INPUT >>
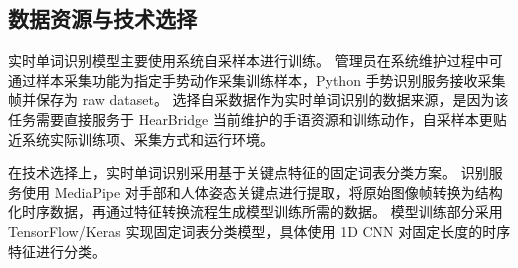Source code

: 
\subsection{数据资源与技术选择}

实时单词识别模型主要使用系统自采样本进行训练。
管理员在系统维护过程中可通过样本采集功能为指定手势动作采集训练样本，Python 手势识别服务接收采集帧并保存为 raw dataset。
选择自采数据作为实时单词识别的数据来源，是因为该任务需要直接服务于 HearBridge 当前维护的手语资源和训练动作，自采样本更贴近系统实际训练项、采集方式和运行环境。

在技术选择上，实时单词识别采用基于关键点特征的固定词表分类方案。
识别服务使用 MediaPipe 对手部和人体姿态关键点进行提取，将原始图像帧转换为结构化时序数据，再通过特征转换流程生成模型训练所需的数据。
模型训练部分采用 TensorFlow/Keras 实现固定词表分类模型，具体使用 1D CNN 对固定长度的时序特征进行分类。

TASK TO CARRY OUT >> The material above should be repeated word for word, with every picture omitted.

WRITTEN SOLUTION >>
Source code

: 
\subsection{数据资源与技术选择}

实时单词识别模型主要使用系统自采样本进行训练。
管理员在系统维护过程中可通过样本采集功能为指定手势动作采集训练样本，Python 手势识别服务接收采集帧并保存为 raw dataset。
选择自采数据作为实时单词识别的数据来源，是因为该任务需要直接服务于 HearBridge 当前维护的手语资源和训练动作，自采样本更贴近系统实际训练项、采集方式和运行环境。

在技术选择上，实时单词识别采用基于关键点特征的固定词表分类方案。
识别服务使用 MediaPipe 对手部和人体姿态关键点进行提取，将原始图像帧转换为结构化时序数据，再通过特征转换流程生成模型训练所需的数据。
模型训练部分采用 TensorFlow/Keras 实现固定词表分类模型，具体使用 1D CNN 对固定长度的时序特征进行分类。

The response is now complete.